Eine große Rolle spielte im Wahlkampf aber auch das so genannte "Negative Campaigning". Neben angeblichen Steuererhöhungsplänen wurden der Gegenseite mangelndes oder falsches Engagement im Kampf gegen den Terror vorgeworfen, angebliche Ehebrüche oder sonstige moralische Verfehlungen.
Wie reagierten die Republikaner auf das Irak-Desaster?
Wichtigstes Wahlthema war die Lage im Irak, der unter der Besatzung der Amerikaner im Chaos zu versinken droht. Die Republikaner verteidigen mehrheitlich den Einmarsch, den "ihr" Präsident Bush 2003 angeordnet hatte, sowie die andauernde US-Präsenz im Irak. Unter dem Druck schlechter Umfrageergebnisse forcierte die Bush-Regierung allerdings einen Zeitplan zur militärischen Machtübergabe im Irak.
Wollen die Demokraten den Abzug aus dem Irak?
Die Demokraten sind bislang uneinheitlich, was die Haltung zum Irak-Einsatz angeht. Es gibt keine klare Ankündigung, ob sie einen schnellen Abzug aus dem Land befürworten.
Wie verlief die Wahl?
Die Wahl begann am Dienstagmorgen an der US-Ostküste. Am späten Abend schlossen an der Westküste die Wahllokale (In Mitteleuropa früher Mittwochmorgen). Die Wahl wurde aber von einer Reihe von Zwischenfällen überschattet. Aus zahlreichen US-Staaten wurden Probleme bei der Stimmabgabe gemeldet. Den meisten Ärger bereiteten neue Wahlcomputer mit Berührungsbildschirmen. In vielen Wahllokalen mussten die Bürger laut Medienberichten lange anstehen und dann dennoch ihre Stimmen auf Papier abgeben.
Was passiert nach der Wahl?
Die Demokraten haben angekündigt, die Regierung Bush im Repräsentantenhaus mit mehreren unbequemen Themen zu konfrontieren. Dazu zählen der Irak-Krieg, die steigenden Kosten im Gesundheitswesen und die Bildungspolitik.

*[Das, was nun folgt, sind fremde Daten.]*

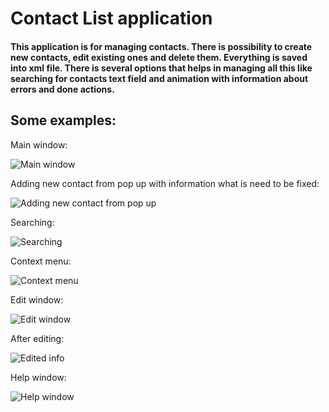 # Contact List application
#### This application is for managing contacts. There is possibility to create new contacts, edit existing ones and delete them. Everything is saved into xml file. There is several options that helps in managing all this like searching for contacts text field and animation with information about errors and done actions.

## Some examples:

Main window:

![Main window](resultImages/main.png)


Adding new contact from pop up with information what is need to be fixed:

![Adding new contact from pop up](resultImages/adding.png)


Searching:

![Searching](resultImages/search.png)


Context menu:

![Context menu](resultImages/context.png)


Edit window:

![Edit window](resultImages/edit.png)


After editing:

![Edited info](resultImages/edited.png)


Help window:

![Help window](resultImages/help.png) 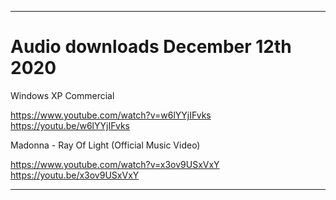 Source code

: 
***

# Audio downloads December 12th 2020

Windows XP Commercial

https://www.youtube.com/watch?v=w6lYYjIFvks
https://youtu.be/w6lYYjIFvks

Madonna - Ray Of Light (Official Music Video)

https://www.youtube.com/watch?v=x3ov9USxVxY
https://youtu.be/x3ov9USxVxY

***

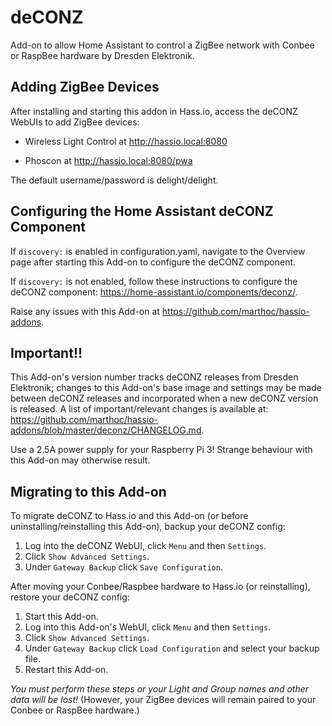 # deCONZ

Add-on to allow Home Assistant to control a ZigBee network with Conbee or RaspBee hardware by Dresden Elektronik.

## Adding ZigBee Devices

After installing and starting this addon in Hass.io, access the deCONZ WebUIs to add ZigBee devices:

- Wireless Light Control at http://hassio.local:8080

- Phoscon at http://hassio.local:8080/pwa

The default username/password is delight/delight.

## Configuring the Home Assistant deCONZ Component

If `discovery:` is enabled in configuration.yaml, navigate to the Overview page after starting this Add-on to configure the deCONZ component.

If `discovery:` is not enabled, follow these instructions to configure the deCONZ component: https://home-assistant.io/components/deconz/.

Raise any issues with this Add-on at https://github.com/marthoc/hassio-addons.

## Important!!

This Add-on's version number tracks deCONZ releases from Dresden Elektronik; changes to this Add-on's base image and settings may be made between deCONZ releases and incorporated when a new deCONZ version is released. A list of important/relevant changes is available at: https://github.com/marthoc/hassio-addons/blob/master/deconz/CHANGELOG.md.

Use a 2.5A power supply for your Raspberry Pi 3! Strange behaviour with this Add-on may otherwise result.

## Migrating to this Add-on

To migrate deCONZ to Hass.io and this Add-on (or before uninstalling/reinstalling this Add-on), backup your deCONZ config:  
1. Log into the deCONZ WebUI, click `Menu` and then `Settings`.  
2. Click `Show Advanced Settings`.  
3. Under `Gateway Backup` click `Save Configuration`.  

After moving your Conbee/Raspbee hardware to Hass.io (or reinstalling), restore your deCONZ config:  
1. Start this Add-on.  
2. Log into this Add-on's WebUI, click `Menu` and then `Settings`.  
3. Click `Show Advanced Settings`.  
4. Under `Gateway Backup` click `Load Configuration` and select your backup file.  
5. Restart this Add-on.

_You must perform these steps or your Light and Group names and other data will be lost!_ (However, your ZigBee devices will remain paired to your Conbee or RaspBee hardware.)
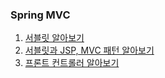 ### Spring MVC
1. [서블릿 알아보기](https://github.com/dldbdud314/spring-web-dev-playground/tree/main/spring-mvc/%EC%84%9C%EB%B8%94%EB%A6%BF)
2. [서블릿과 JSP, MVC 패턴 알아보기](https://github.com/dldbdud314/spring-web-dev-playground/tree/main/spring-mvc/%EC%84%9C%EB%B8%94%EB%A6%BF%EA%B3%BC%20JSP%2C%20MVC%20%ED%8C%A8%ED%84%B4)
3. [프론트 컨트롤러 알아보기](https://github.com/dldbdud314/spring-web-dev-playground/tree/main/spring-mvc/%ED%94%84%EB%A1%A0%ED%8A%B8%EC%BB%A8%ED%8A%B8%EB%A1%A4%EB%9F%AC)

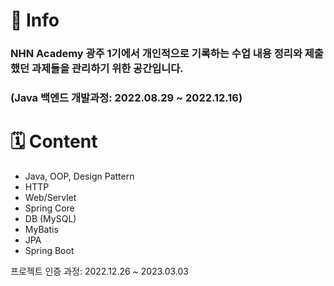 # 📌 Info


### NHN Academy 광주 1기에서 개인적으로 기록하는 수업 내용 정리와 제출했던 과제들을 관리하기 위한 공간입니다.
### (Java 백엔드 개발과정: 2022.08.29 ~ 2022.12.16)

# 🗓️ Content

- Java, OOP, Design Pattern
- HTTP
- Web/Servlet
- Spring Core
- DB (MySQL)
- MyBatis
- JPA
- Spring Boot

프로젝트 인증 과정: 2022.12.26 ~ 2023.03.03
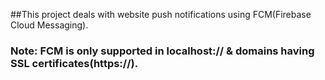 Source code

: ##This project deals with website push notifications using FCM(Firebase Cloud Messaging).

### Note: FCM is only supported in localhost:// & domains having SSL certificates(https://).



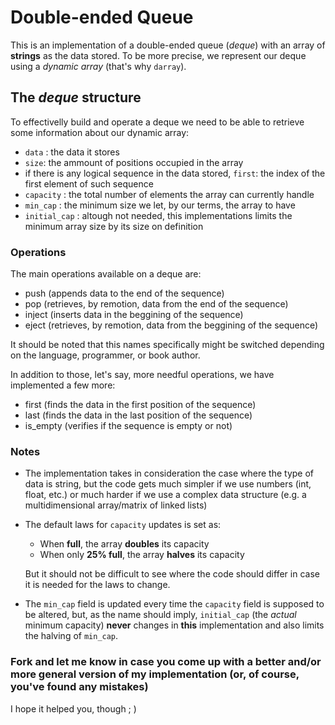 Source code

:# Double-ended Queue
 This is an implementation of a double-ended queue (*deque*) with an array of **strings** as the data stored.
 To be more precise, we represent our deque using a *dynamic array* (that's why `darray`).

 ## The *deque* structure
 To effectivelly build and operate a deque we need to be able to retrieve some information about our dynamic array:
 * `data` : the data it stores
 * `size`: the ammount of positions occupied in the array
 * if there is any logical sequence in the data stored, `first`: the index of the first element of such sequence 
 * `capacity` : the total number of elements the array can currently handle
 * `min_cap` : the minimum size we let, by our terms, the array to have
 * `initial_cap` : altough not needed, this implementations limits the minimum array size by its size on definition

### Operations
 The main operations available on a deque are:
 * push (appends data to the end of the sequence)
 * pop (retrieves, by remotion, data from the end of the sequence)
 * inject (inserts data in the beggining of the sequence)
 * eject (retrieves, by remotion, data from the beggining of the sequence)
 
 It should be noted that this names specifically might be switched depending on the language, programmer, or book author.

 In addition to those, let's say, more needful operations, we have implemented a few more:
 * first (finds the data in the first position of the sequence)
 * last (finds the data in the last position of the sequence)
 * is_empty (verifies if the sequence is empty or not)

 ### Notes
 * The implementation takes in consideration the case where the type of data is string, but the code gets much simpler if we use numbers (int, float, etc.) or much harder if we use a complex data structure (e.g. a multidimensional array/matrix of linked lists)
 * The default laws for `capacity` updates is set as:
    * When **full**, the array **doubles** its capacity
    * When only **25% full**, the array **halves** its capacity

    But it should not be difficult to see where the code should differ in case it is needed for the laws to change.
 * The `min_cap` field is updated every time the `capacity` field is supposed to be altered, but, as the name should imply, `initial_cap` (the *actual* minimum capacity) **never** changes in **this** implementation and also limits the halving of `min_cap`.

 ### Fork and let me know in case you come up with a better and/or more general version of my implementation (or, of course, you've found any mistakes)
 I hope it helped you, though ; )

Warum muss die Welt diese Wahl interessieren?
Die Regierung Bush hatte ihre bisherige Innen- und Außenpolitik mit Hilfe eines republikanisch dominierten Kongresses durchgesetzt und finanziert. Senat und Repräsentantenhaus nickten mehrfach neue Milliardenbeträge für den Irak-Krieg und den "Krieg gegen den Terror" ab.
Die Demokraten haben nun durch den Sieg im Repräsentantenhaus ein Mitspracherecht, und Bush wird zu Kompromissen gezwungen. Ein demokratisches Repräsentantenhaus stellt die Arbeit der Regierung Bush stärker in Frage, es könnte öfter Untersuchungsausschüsse einberufen und künftig mehr Haushaltsdisziplin verlangt werden. Bushs Gestaltungsspielraum nimmt also insgesamt ab.
Welche Auswirkungen gibt es auf die Wahl 2008?
Letztlich könnte die Machtverschiebung aber auch die Weichen stellen für den Wahlkampf ums Präsidentenamt, der 2008 ansteht. Ein überzeugender Sieg der Demokraten bei der Kongresswahl bedeutet Rückenwind für ihre Kandidatin oder ihren Kandidaten für den Job im Weißen Haus.
Was kostet der Wahlkampf?
Welche Bedeutung die Abstimmung für die großen amerikanischen Parteien hatte, lässt sich auch an den Summen ablesen, die die Kandidaten für den Wahlkampf ausgaben: Mit 2,6 Milliarden Dollar (2,1 Mrd. Euro) war noch keine Zwischenwahl für die US-Parteien so teuer.